Things get pretty dark for a band usually synonymous with fun. There is, thankfully, some relief to be found on the triple-helmed ‘Hard To Be Funky’, on which Taylor, bandmate Joe Goddard and guest vocalist Lou Hayter (of New Young Pony Club fame) trade self-deprecating silliness over downtempo, R&B inspired backing. Unafraid to address the dilemmas of making funky, sexy music when your members are pushing towards decidedly unfunky, unsexy birthdays, this is Hot Chip at their tongue-in-cheek best.
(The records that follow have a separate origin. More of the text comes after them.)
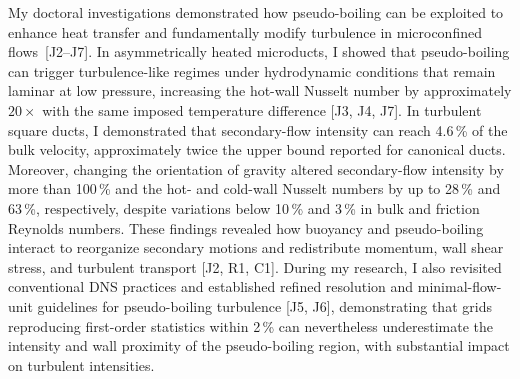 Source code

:\documentclass[11pt]{article}
\begin{document}
My doctoral investigations demonstrated how pseudo-boiling can be exploited to enhance heat transfer and fundamentally modify turbulence in microconfined flows~[J2--J7].
In asymmetrically heated microducts, I showed that pseudo-boiling can trigger turbulence-like regimes under hydrodynamic conditions that remain laminar at low pressure, increasing the hot-wall Nusselt number by approximately $20\times$ with the same imposed temperature difference [J3, J4, J7].
In turbulent square ducts, I demonstrated that secondary-flow intensity can reach 4.6\,\% of the bulk velocity, approximately twice the upper bound reported for canonical ducts.
Moreover, changing the orientation of gravity altered secondary-flow intensity by more than 100\,\% and the hot- and cold-wall Nusselt numbers by up to 28\,\% and 63\,\%, respectively, despite variations below 10\,\% and 3\,\% in bulk and friction Reynolds numbers.
These findings revealed how buoyancy and pseudo-boiling interact to reorganize secondary motions and redistribute momentum, wall shear stress, and turbulent transport [J2, R1, C1].
During my research, I also revisited conventional DNS practices and established refined resolution and minimal-flow-unit guidelines for pseudo-boiling turbulence [J5, J6], demonstrating that grids reproducing first-order statistics within 2\,\% can nevertheless underestimate the intensity and wall proximity of the pseudo-boiling region, with substantial impact on turbulent intensities.
\end{document}
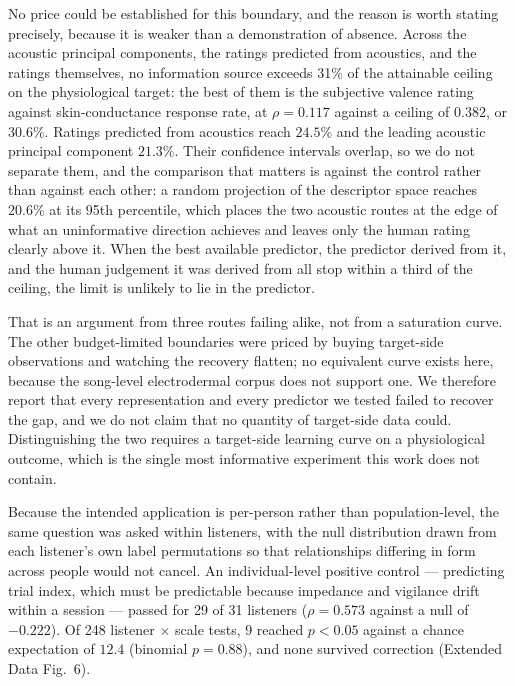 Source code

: No price could be established for this boundary, and the reason is worth stating
precisely, because it is weaker than a demonstration of absence. Across the
acoustic principal components, the ratings predicted from acoustics, and the
ratings themselves, no information source exceeds 31\% of the attainable ceiling on
the physiological target: the best of them is the subjective valence rating against
skin-conductance response rate, at $\rho = 0.117$ against a ceiling of $0.382$, or
$30.6\%$. Ratings predicted from acoustics reach $24.5\%$ and the leading acoustic
principal component $21.3\%$. Their confidence intervals overlap, so we do not
separate them, and the comparison that matters is against the control rather than
against each other: a random projection of the descriptor space reaches $20.6\%$ at
its 95th percentile, which places the two acoustic routes at the edge of what an
uninformative direction achieves and leaves only the human rating clearly above it.
When the best available predictor, the predictor derived from it, and the human
judgement it was derived from all stop within a third of the ceiling, the limit is
unlikely to lie in the predictor.

That is an argument from three routes failing alike, not from a saturation curve.
The other budget-limited boundaries were priced by buying target-side observations
and watching the recovery flatten; no equivalent curve exists here, because the
song-level electrodermal corpus does not support one. We therefore report that
every representation and every predictor we tested failed to recover the gap, and
we do not claim that no quantity of target-side data could. Distinguishing the two
requires a target-side learning curve on a physiological outcome, which is the
single most informative experiment this work does not contain.

Because the intended application is per-person rather than population-level, the
same question was asked within listeners, with the null distribution drawn from
each listener's own label permutations so that relationships differing in form
across people would not cancel. An individual-level positive control ---
predicting trial index, which must be predictable because impedance and vigilance
drift within a session --- passed for 29 of 31 listeners ($\rho = 0.573$ against a
null of $-0.222$). Of 248 listener $\times$ scale tests, 9 reached $p < 0.05$
against a chance expectation of $12.4$ (binomial $p = 0.88$), and none survived
correction (Extended Data Fig.~6).

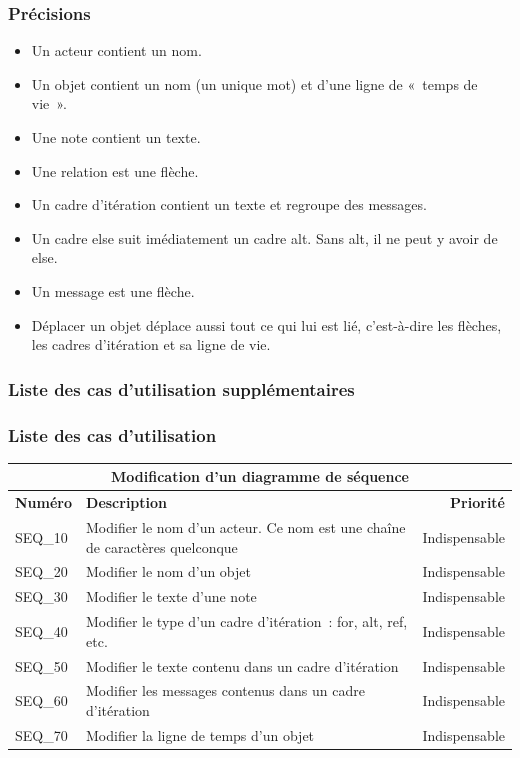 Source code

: \documentclass[hidelinks, 10pt,a4paper]{article}
\begin{document}
\subsubsection{Précisions}
\begin{itemize}
 \item Un acteur contient un nom.
 \item Un objet contient un nom (un unique mot) et d’une ligne de «~temps de vie~».
 \item Une note contient un texte.
 \item Une relation est une flèche.
 \item Un cadre d’itération contient un texte et regroupe des messages.
 \item Un cadre else suit imédiatement un cadre alt. Sans alt, il ne peut y avoir de else.
 \item Un message est une flèche.
 \item Déplacer un objet déplace aussi tout ce qui lui est lié, c’est-à-dire les flèches, les cadres d’itération et sa ligne de vie.
\end{itemize}

\subsubsection{Liste des cas d’utilisation supplémentaires}
\subsubsection{Liste des cas d’utilisation}
\begin{center}
    \begin{tabular}{|l|p{8cm}|r|}
        \hline\multicolumn{3}{|c|}{Modification d’un diagramme de séquence} \\\hline
        {\textbf{Numéro}} & {\textbf{Description}} & {\textbf{Priorité}}\\\hline
        {SEQ\_10} & {Modifier le nom d’un acteur. Ce nom est une chaîne de caractères quelconque} & {Indispensable}\\\hline
        {SEQ\_20} & {Modifier le nom d’un objet} & {Indispensable}\\\hline
        {SEQ\_30} & {Modifier le texte d’une note} & {Indispensable}\\\hline
        {SEQ\_40} & {Modifier le type d’un cadre d’itération~: for, alt, ref, etc.} & {Indispensable}\\\hline
        {SEQ\_50} & {Modifier le texte contenu dans un cadre d’itération} & {Indispensable}\\\hline
        {SEQ\_60} & {Modifier les messages contenus dans un cadre d’itération} & {Indispensable}\\\hline
	{SEQ\_70} & {Modifier la ligne de temps d’un objet} & {Indispensable}\\\hline
    \end{tabular}
\end{center}
\end{document}
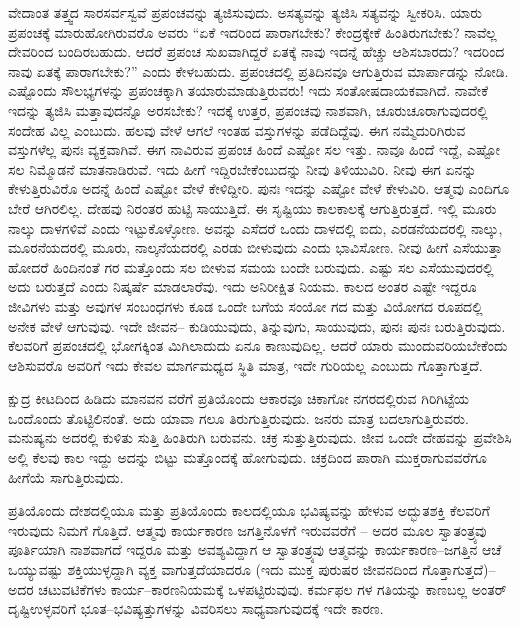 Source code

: ವೇದಾಂತ ತತ್ತ್ವದ ಸಾರಸರ್ವಸ್ವವೆ ಪ್ರಪಂಚವನ್ನು ತ್ಯಜಿಸುವುದು. ಅಸತ್ಯವನ್ನು ತ್ಯಜಿಸಿ ಸತ್ಯವನ್ನು ಸ್ವೀಕರಿಸಿ. ಯಾರು ಪ್ರಪಂಚಕ್ಕೆ ಮಾರುಹೋಗಿರುವರೊ ಅವರು “ಏಕೆ ಇದರಿಂದ ಪಾರಾಗಬೇಕು? ಕೇಂದ್ರಕ್ಕೇಕೆ ಹಿಂತಿರುಗಬೇಕು? ನಾವೆಲ್ಲ ದೇವರಿಂದ ಬಂದಿರಬಹುದು. ಆದರೆ ಪ್ರಪಂಚ ಸುಖವಾಗಿದ್ದರೆ ಏತಕ್ಕೆ ನಾವು ಇದನ್ನೆ ಹೆಚ್ಚು ಆಶಿಸಬಾರದು? ಇದರಿಂದ ನಾವು ಏತಕ್ಕೆ ಪಾರಾಗಬೇಕು?” ಎಂದು ಕೇಳಬಹುದು. ಪ್ರಪಂಚದಲ್ಲಿ ಪ್ರತಿದಿನವೂ ಆಗುತ್ತಿರುವ ಮಾರ್ಪಾಡನ್ನು ನೋಡಿ. ಎಷ್ಟೊಂದು ಸೌಲಭ್ಯಗಳನ್ನು ಪ್ರಪಂಚಕ್ಕಾಗಿ ತಯಾರುಮಾಡುತ್ತಿರುವರು! ಇದು ಸಂತೋಷದಾಯಕವಾಗಿದೆ. ನಾವೇಕೆ ಇದನ್ನು ತ್ಯಜಿಸಿ ಮತ್ತಾವುದನ್ನೊ ಅರಸಬೇಕು? ಇದಕ್ಕೆ ಉತ್ತರ, ಪ್ರಪಂಚವು ನಾಶವಾಗಿ, ಚೂರುಚೂರಾಗುವುದರಲ್ಲಿ ಸಂದೇಹ ವಿಲ್ಲ ಎಂಬುದು. ಹಲವು ವೇಳೆ ಆಗಲೆ ಇಂತಹ ವಸ್ತುಗಳನ್ನು ಪಡೆದಿದ್ದೆವು. ಈಗ ನಮ್ಮೆದುರಿಗಿರುವ ವಸ್ತುಗಳೆಲ್ಲ ಪುನಃ ವ್ಯಕ್ತವಾಗಿವೆ. ಈಗ ನಾವಿರುವ ಪ್ರಪಂಚ ಹಿಂದೆ ಎಷ್ಟೋ ಸಲ ಇತ್ತು. ನಾವೂ ಹಿಂದೆ ಇದ್ದೆ, ಎಷ್ಟೋ ಸಲ ನಿಮ್ಮೊಡನೆ ಮಾತನಾಡಿರುವೆ. ಇದು ಹೀಗೆ ಇದ್ದಿರಬೇಕೆಂಬುದನ್ನು ನೀವು ತಿಳಿಯುವಿರಿ. ನೀವು ಈಗ ಏನನ್ನು ಕೇಳುತ್ತಿರುವಿರೊ ಅದನ್ನೆ ಹಿಂದೆ ಎಷ್ಟೋ ವೇಳೆ ಕೇಳಿದ್ದೀರಿ. ಪುನಃ ಇದನ್ನು ಎಷ್ಟೋ ವೇಳೆ ಕೇಳುವಿರಿ. ಆತ್ಮವು ಎಂದಿಗೂ ಬೇರೆ ಆಗಿರಲಿಲ್ಲ. ದೇಹವು ನಿರಂತರ ಹುಟ್ಟಿ ಸಾಯುತ್ತಿದೆ. ಈ ಸೃಷ್ಟಿಯು ಕಾಲಕಾಲಕ್ಕೆ ಆಗುತ್ತಿರುತ್ತದೆ. ಇಲ್ಲಿ ಮೂರು ನಾಲ್ಕು ದಾಳಗಳಿವೆ ಎಂದು ಇಟ್ಟುಕೊಳ್ಳೋಣ. ಅವನ್ನು ಎಸೆದರೆ ಒಂದು ದಾಳದಲ್ಲಿ ಐದು, ಎರಡನೆಯದರಲ್ಲಿ ನಾಲ್ಕು, ಮೂರನೆಯದರಲ್ಲಿ ಮೂರು, ನಾಲ್ಕನೆಯದರಲ್ಲಿ ಎರಡು ಬೀಳುವುದು ಎಂದು ಭಾವಿಸೋಣ. ನೀವು ಹೀಗೆ ಎಸೆಯುತ್ತಾ ಹೋದರೆ ಹಿಂದಿನಂತೆ ಗರ ಮತ್ತೊಂದು ಸಲ ಬೀಳುವ ಸಮಯ ಬಂದೇ ಬರುವುದು. ಎಷ್ಟು ಸಲ ಎಸೆಯುವುದರಲ್ಲಿ ಅದು ಬರುತ್ತದೆ ಎಂದು ನಿಷ್ಕರ್ಷೆ ಮಾಡಲಾರೆವು. ಇದು ಅನಿರೀಕ್ಷಿತ ನಿಯಮ. ಕಾಲದ ಅಂತರ ಎಷ್ಟೇ ಇದ್ದರೂ ಜೀವಿಗಳು ಮತ್ತು ಅವುಗಳ ಸಂಬಂಧಗಳು ಕೂಡ ಒಂದೇ ಬಗೆಯ ಸಂಯೋ ಗದ ಮತ್ತು ವಿಯೋಗದ ರೂಪದಲ್ಲಿ ಅನೇಕ ವೇಳೆ ಆಗುವುವು. ಇದೇ ಜೀವನ– ಕುಡಿಯುವುದು, ತಿನ್ನುವುಗು, ಸಾಯುವುದು, ಪುನಃ ಪುನಃ ಬರುತ್ತಿರುವುದು. ಕೆಲವರಿಗೆ ಪ್ರಪಂಚದಲ್ಲಿ ಭೋಗಕ್ಕಿಂತ ಮಿಗಿಲಾದುದು ಏನೂ ಕಾಣುವುದಿಲ್ಲ. ಆದರೆ ಯಾರು ಮುಂದುವರಿಯಬೇಕೆಂದು ಆಶಿಸುವರೊ ಅವರಿಗೆ ಇದು ಕೇವಲ ಮಾರ್ಗಮಧ್ಯದ ಸ್ಥಿತಿ ಮಾತ್ರ, ಇದೇ ಗುರಿಯಲ್ಲ ಎಂಬುದು ಗೊತ್ತಾಗುತ್ತದೆ.

ಕ್ಷುದ್ರ ಕೀಟದಿಂದ ಹಿಡಿದು ಮಾನವನ ವರೆಗೆ ಪ್ರತಿಯೊಂದು ಆಕಾರವೂ ಚಿಕಾಗೋ ನಗರದಲ್ಲಿರುವ ಗಿರಿಗಿಟ್ಟೆಯ ಒಂದೊಂದು ತೊಟ್ಟಿಲಿನಂತೆ. ಅದು ಯಾವಾ ಗಲೂ ತಿರುಗುತ್ತಿರುವುದು. ಜನರು ಮಾತ್ರ ಬದಲಾಗುತ್ತಿರುವರು. ಮನುಷ್ಯನು ಅದರಲ್ಲಿ ಕುಳಿತು ಸುತ್ತಿ ಹಿಂತಿರುಗಿ ಬರುವನು. ಚಕ್ರ ಸುತ್ತುತ್ತಿರುವುದು. ಜೀವ ಒಂದೇ ದೇಹವನ್ನು ಪ್ರವೇಶಿಸಿ ಅಲ್ಲಿ ಕೆಲವು ಕಾಲ ಇದ್ದು ಅದನ್ನು ಬಿಟ್ಟು ಮತ್ತೊಂದಕ್ಕೆ ಹೋಗುವುದು. ಚಕ್ರದಿಂದ ಪಾರಾಗಿ ಮುಕ್ತರಾಗುವವರೆಗೂ ಹೀಗೆಯೆ ಸಾಗುತ್ತಿರುವುದು.

ಪ್ರತಿಯೊಂದು ದೇಶದಲ್ಲಿಯೂ ಮತ್ತು ಪ್ರತಿಯೊಂದು ಕಾಲದಲ್ಲಿಯೂ ಭವಿಷ್ಯವನ್ನು ಹೇಳುವ ಅದ್ಭುತಶಕ್ತಿ ಕೆಲವರಿಗೆ ಇರುವುದು ನಿಮಗೆ ಗೊತ್ತಿದೆ. ಆತ್ಮವು ಕಾರ್ಯಕಾರಣ ಜಗತ್ತಿನೊಳಗೆ ಇರುವವರೆಗೆ – ಅದರ ಮೂಲ ಸ್ವಾತಂತ್ರ್ಯವು ಪೂರ್ತಿಯಾಗಿ ನಾಶವಾಗದೆ ಇದ್ದರೂ ಮತ್ತು ಅವಶ್ಯವಿದ್ದಾಗ ಆ ಸ್ವಾತಂತ್ರ್ಯವು ಆತ್ಮವನ್ನು ಕಾರ್ಯಕಾರಣ–ಜಗತ್ತಿನ ಆಚೆ ಒಯ್ಯುವಷ್ಟು ಶಕ್ತಿಯುಳ್ಳದ್ದಾಗಿ ವ್ಯಕ್ತ ವಾಗುತ್ತದೆಯಾದರೂ (ಇದು ಮುಕ್ತ ಪುರುಷರ ಜೀವನದಿಂದ ಗೊತ್ತಾಗುತ್ತದೆ)– ಅದರ ಚಟುವಟಿಕೆಗಳು ಕಾರ್ಯ–ಕಾರಣನಿಯಮಕ್ಕೆ ಒಳಪಟ್ಟಿರುವುವು. ಕರ್ಮಫಲ ಗಳ ಗತಿಯನ್ನು ಕಾಣಬಲ್ಲ ಅಂತರ್​ದೃಷ್ಟಿಉಳ್ಳವರಿಗೆ ಭೂತ–ಭವಿಷ್ಯತ್ತುಗಳನ್ನು ವಿವರಿಸಲು ಸಾಧ್ಯವಾಗುವುದಕ್ಕೆ ಇದೇ ಕಾರಣ.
Cadence Weapon, who last year received the Polaris Music Prize in his native Canada, features on ‘The Evil That Men Do’. The rapper tears down the powers that be on probably the most outwardly political track of Hot Chip’s career, whilst choral interludes bewail the subject matter. Against the backdrop of rising racial tensions across the Atlantic and ever-increasing awareness of gender violence, it was impossible for these subjects not to slip into the record. “We were living through a period where it was very easy to feel like people were losing control of their lives in different ways,” explains Goddard in the press release. “There’s a darkness that runs through a lot of those tracks.”

Things are wrapped up with francophone EDM on ‘Guilty’ and then closing track ‘Out Of My Depth’, which works as a series of affirmations for escaping a place of inward darkness. An apt closer to a record that isn’t afraid to confront the gloom.

This far into their career it’d be foolish to expect Hot Chip to reinvent the wheel (an endeavour that would make for a big fat waste of time anyway: wheels are doing fine as they are), but they continue to broaden their musical horizons even as they close out their second decade on the radar. Freakout/Release offers an equal parts mix of radio-friendly singalong, hedonistic abandon and mellowed introspection, resulting in another triumph for a group steadily making their way towards legend status.

Freakout/Release arrives 19 August via Domino.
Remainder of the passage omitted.